The International Olympic Committee has joined other sports bodies in criticising the Australian government’s proposed new listed events, or ‘anti-siphoning’, laws.

The IOC said that existing laws have an adverse impact on television rights negotiations for the Olympic Games and are based on the “simplistic and wrong” assumption that Australian viewers would be deprived of free-to-air coverage of the Games without an anti-siphoning scheme. The governing body added that proposed updates to the laws would lead to television rights being further devalued.

Communications Minister Stephen Conroy’s new anti-siphoning bill was introduced to parliament last month and is currently being debated at a Senate committee.

The Australian newspaper, citing the IOC’s submission to the Senate committee, said the IOC believes the bill has the “real risk of adversely impacting” the value it gets from selling television rights to future Olympic Games. “Anti-siphoning laws of the kind currently included in the Broadcasting Services Act 1992 and as proposed under the bill are inherently and self-evidently anti-competitive,” the IOC said. “By effectively appointing the free-to-air television broadcasters to the powerful position as ‘gatekeeper’ of the television rights to listed sporting events, laws such as these operate to the commercial detriment of sporting organisations.”

The laws, which are subject to extensive consultations, will give Conroy the ability to designate groups of events that must be televised on free-to-air channels for a certain number of hours. The new regulations increase the number of events that pay-television companies can bid for, but retain rules saying that free-to-air channels are able to bid first for a range of events including the Olympics.

The IOC’s concerns were echoed by other sporting bodies. The Australian Football League, the country’s top Aussie rules championship, and Cricket Australia, the sport’s governing body in the country, said the anti-siphoning plans could jeopardise their future by undermining the value of commercial rights. The Football Federation Australia governing body also expressed its opposition the proposals.

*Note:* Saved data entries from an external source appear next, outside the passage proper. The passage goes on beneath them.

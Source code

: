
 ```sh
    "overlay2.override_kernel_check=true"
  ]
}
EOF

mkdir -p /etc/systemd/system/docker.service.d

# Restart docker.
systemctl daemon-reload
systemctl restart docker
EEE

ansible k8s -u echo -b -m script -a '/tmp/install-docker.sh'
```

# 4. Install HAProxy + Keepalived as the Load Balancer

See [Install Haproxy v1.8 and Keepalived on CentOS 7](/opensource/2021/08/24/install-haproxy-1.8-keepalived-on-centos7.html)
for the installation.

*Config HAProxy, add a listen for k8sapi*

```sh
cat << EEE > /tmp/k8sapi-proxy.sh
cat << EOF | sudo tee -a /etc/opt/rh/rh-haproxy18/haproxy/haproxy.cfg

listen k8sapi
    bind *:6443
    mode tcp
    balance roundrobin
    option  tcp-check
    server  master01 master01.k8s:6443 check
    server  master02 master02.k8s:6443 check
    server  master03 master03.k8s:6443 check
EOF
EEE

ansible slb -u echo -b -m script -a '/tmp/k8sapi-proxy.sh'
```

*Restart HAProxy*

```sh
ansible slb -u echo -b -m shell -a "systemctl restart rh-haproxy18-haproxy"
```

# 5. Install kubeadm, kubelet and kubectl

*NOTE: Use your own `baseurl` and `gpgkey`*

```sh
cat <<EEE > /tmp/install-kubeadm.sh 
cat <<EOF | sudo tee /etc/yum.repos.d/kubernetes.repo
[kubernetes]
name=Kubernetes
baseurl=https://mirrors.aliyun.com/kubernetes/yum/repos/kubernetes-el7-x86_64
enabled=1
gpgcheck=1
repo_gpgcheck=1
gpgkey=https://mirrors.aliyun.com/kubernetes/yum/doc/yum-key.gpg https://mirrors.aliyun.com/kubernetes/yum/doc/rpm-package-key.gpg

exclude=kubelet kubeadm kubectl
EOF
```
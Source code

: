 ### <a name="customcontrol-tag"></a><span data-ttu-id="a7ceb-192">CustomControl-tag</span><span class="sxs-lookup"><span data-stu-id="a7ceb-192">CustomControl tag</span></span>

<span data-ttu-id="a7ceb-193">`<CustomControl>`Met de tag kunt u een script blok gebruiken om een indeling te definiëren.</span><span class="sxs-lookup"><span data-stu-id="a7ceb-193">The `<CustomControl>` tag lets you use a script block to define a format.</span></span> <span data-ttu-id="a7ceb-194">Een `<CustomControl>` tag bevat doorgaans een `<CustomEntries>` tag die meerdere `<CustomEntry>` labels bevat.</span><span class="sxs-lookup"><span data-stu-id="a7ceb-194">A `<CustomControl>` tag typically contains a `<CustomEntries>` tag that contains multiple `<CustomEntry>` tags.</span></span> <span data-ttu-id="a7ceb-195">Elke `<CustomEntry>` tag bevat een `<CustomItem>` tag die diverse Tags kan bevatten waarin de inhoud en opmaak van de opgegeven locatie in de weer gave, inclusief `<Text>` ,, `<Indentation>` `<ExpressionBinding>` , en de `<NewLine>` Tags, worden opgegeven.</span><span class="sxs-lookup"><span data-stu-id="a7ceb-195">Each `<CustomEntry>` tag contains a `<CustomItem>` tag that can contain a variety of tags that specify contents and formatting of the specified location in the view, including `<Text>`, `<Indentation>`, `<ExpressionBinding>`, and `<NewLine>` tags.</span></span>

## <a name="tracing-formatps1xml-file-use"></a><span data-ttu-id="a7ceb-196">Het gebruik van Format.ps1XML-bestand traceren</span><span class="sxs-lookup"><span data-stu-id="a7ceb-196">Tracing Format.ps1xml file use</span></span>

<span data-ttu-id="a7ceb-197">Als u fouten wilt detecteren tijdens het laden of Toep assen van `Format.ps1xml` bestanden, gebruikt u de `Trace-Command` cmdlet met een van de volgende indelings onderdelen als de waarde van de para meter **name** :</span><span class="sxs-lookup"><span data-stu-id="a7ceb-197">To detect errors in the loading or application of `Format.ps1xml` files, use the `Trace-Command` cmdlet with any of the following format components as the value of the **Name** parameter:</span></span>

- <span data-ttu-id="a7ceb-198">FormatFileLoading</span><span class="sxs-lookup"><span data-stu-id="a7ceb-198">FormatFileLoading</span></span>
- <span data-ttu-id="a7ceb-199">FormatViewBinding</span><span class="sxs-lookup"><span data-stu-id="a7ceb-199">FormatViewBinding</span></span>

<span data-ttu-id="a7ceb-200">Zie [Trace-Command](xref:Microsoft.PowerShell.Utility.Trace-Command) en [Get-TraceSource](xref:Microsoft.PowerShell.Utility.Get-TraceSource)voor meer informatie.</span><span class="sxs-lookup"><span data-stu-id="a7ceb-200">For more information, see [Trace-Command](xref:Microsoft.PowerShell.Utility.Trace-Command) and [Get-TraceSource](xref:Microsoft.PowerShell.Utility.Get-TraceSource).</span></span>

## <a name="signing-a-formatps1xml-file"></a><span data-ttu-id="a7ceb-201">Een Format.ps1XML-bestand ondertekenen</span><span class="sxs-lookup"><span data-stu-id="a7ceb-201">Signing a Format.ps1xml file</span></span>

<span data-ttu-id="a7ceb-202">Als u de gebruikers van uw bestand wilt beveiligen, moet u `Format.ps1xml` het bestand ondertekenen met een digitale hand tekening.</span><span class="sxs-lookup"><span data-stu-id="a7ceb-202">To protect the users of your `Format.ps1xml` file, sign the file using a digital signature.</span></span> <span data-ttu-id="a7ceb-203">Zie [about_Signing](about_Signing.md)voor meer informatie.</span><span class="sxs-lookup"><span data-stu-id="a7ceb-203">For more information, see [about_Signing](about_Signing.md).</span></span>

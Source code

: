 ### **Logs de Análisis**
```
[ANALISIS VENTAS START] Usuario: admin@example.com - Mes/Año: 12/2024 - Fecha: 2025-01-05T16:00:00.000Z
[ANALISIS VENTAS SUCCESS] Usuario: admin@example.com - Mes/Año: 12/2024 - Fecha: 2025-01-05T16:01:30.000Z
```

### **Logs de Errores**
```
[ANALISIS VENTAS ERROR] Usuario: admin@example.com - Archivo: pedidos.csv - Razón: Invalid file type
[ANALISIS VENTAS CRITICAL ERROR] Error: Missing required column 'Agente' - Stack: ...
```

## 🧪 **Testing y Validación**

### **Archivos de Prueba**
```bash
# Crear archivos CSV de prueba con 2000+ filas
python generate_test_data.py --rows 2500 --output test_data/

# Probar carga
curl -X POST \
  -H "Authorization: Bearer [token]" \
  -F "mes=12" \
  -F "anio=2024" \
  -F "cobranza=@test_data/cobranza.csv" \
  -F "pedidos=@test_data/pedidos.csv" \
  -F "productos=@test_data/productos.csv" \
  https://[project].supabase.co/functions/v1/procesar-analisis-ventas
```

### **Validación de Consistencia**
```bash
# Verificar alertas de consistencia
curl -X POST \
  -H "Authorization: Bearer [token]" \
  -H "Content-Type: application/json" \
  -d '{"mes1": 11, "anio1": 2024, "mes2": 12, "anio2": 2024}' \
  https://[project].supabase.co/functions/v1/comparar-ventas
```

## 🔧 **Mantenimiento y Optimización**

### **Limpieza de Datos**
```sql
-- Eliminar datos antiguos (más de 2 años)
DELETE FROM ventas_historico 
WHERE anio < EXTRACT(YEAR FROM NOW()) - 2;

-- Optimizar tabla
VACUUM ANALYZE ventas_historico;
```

Telecommunications company Telstra criticised the decision to include new media rights in the anti-siphoning policy. The telco said the scheme would result in additional costs for consumers. The bill includes a proposal that free-to-air networks must offer unused rights to other free-to-air broadcasters. If there is no interest, the rights would then be offered to pay-television broadcasters. However, these provisions of the bill cover rights to “televise live,” which Telstra claims excludes companies from securing unused new media rights.